I was given the equation
dp/ds = 4 + 1/e*d/de(e*dp/de)

The derivatives in the equation are partial derivatives

the values of p,s,e are dimensionless numbers.

I am to assume that the solution is separable and then use finite difference method to solve for p, the finite difference method is not a problem. This is where i am having problems. What will the equation be after the assumption is made and the equation is simplified.

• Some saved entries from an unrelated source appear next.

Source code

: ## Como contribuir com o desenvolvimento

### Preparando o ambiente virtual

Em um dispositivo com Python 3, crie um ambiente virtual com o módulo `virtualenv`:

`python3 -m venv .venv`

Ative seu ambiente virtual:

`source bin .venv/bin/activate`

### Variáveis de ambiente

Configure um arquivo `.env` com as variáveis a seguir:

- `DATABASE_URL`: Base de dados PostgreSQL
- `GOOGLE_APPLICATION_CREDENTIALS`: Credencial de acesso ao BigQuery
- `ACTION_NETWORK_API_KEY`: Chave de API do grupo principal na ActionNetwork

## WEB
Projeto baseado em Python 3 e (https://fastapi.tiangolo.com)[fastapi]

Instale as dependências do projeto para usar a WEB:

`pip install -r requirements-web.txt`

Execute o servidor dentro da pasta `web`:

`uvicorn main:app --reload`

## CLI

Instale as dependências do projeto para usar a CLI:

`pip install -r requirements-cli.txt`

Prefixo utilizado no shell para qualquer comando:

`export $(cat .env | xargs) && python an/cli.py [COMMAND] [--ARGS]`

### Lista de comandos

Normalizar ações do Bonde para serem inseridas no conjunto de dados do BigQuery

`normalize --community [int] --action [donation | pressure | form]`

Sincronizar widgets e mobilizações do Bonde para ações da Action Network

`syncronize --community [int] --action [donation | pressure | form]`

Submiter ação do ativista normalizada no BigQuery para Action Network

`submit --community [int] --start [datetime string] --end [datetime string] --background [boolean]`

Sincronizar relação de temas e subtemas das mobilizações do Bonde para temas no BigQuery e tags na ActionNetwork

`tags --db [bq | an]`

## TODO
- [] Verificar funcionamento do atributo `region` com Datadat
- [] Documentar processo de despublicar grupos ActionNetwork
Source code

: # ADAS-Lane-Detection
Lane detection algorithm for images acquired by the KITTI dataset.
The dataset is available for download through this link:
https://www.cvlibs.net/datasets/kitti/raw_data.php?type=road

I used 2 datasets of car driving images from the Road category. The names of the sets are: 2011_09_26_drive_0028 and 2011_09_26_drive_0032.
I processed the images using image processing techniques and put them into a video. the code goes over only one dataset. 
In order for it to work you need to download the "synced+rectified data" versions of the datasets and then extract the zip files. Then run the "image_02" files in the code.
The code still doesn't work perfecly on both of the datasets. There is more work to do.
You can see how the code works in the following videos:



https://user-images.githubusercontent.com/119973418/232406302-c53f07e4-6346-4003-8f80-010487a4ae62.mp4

I have attempted the question:

I equated the right hand side = 0:

4 + 1/e*d/de(e*dp/de) = 0

and made the partial derivatives total derivatives and then applied the chain rule:

4 + 1/e*dp/de + d/de(dp/de). Is this correct????????

2. Sep 7, 2011

### Hootenanny

Staff Emeritus
I'm not sure why you have set the right hand side to zero. If you have a separable solution, this will not be the case for non-trivial solutions. The method of separation of variables should be applied as follows.

Let $p(e,s) = q(e)r(s)$. Then we have

$$\frac{\partial}{\partial s}q(e)r(s) = 4 + \frac{1}{e}\frac{\partial}{\partial e}\left(e\frac{\partial}{\partial e} q(e)r(s)\right)\;.$$

Can you take it from here?

3. Sep 7, 2011

### lohanlotter

I have attempted it again:

using the equation given i ended up with:

q*dr/ds = 4 + r(1/e*dq/de+d/de(dq/de))

what happens to the 4 then??

4. Sep 7, 2011

### Hootenanny

Staff Emeritus
Let's re-write it so that we can see what's happening more clearly:

$$q(e)r^\prime(s) = 4 + r(s)\left[\frac{q^\prime(e)}{e} + q^{\prime\prime}(e)\right]$$

This is still a separable equation, the fact that you have an additional constant term doesn't matter. If you're struggling to see it, let $R(s) = 4+r(s)$. Then $R^\prime(s) = r^\prime(s)$ leading to

$$q(e)R^\prime(s) = R(s)\left[\frac{q^\prime(e)}{e} + q^{\prime\prime}(e)\right]$$

Can you now continue?

5. Sep 7, 2011

### lohanlotter

Yes thank you very much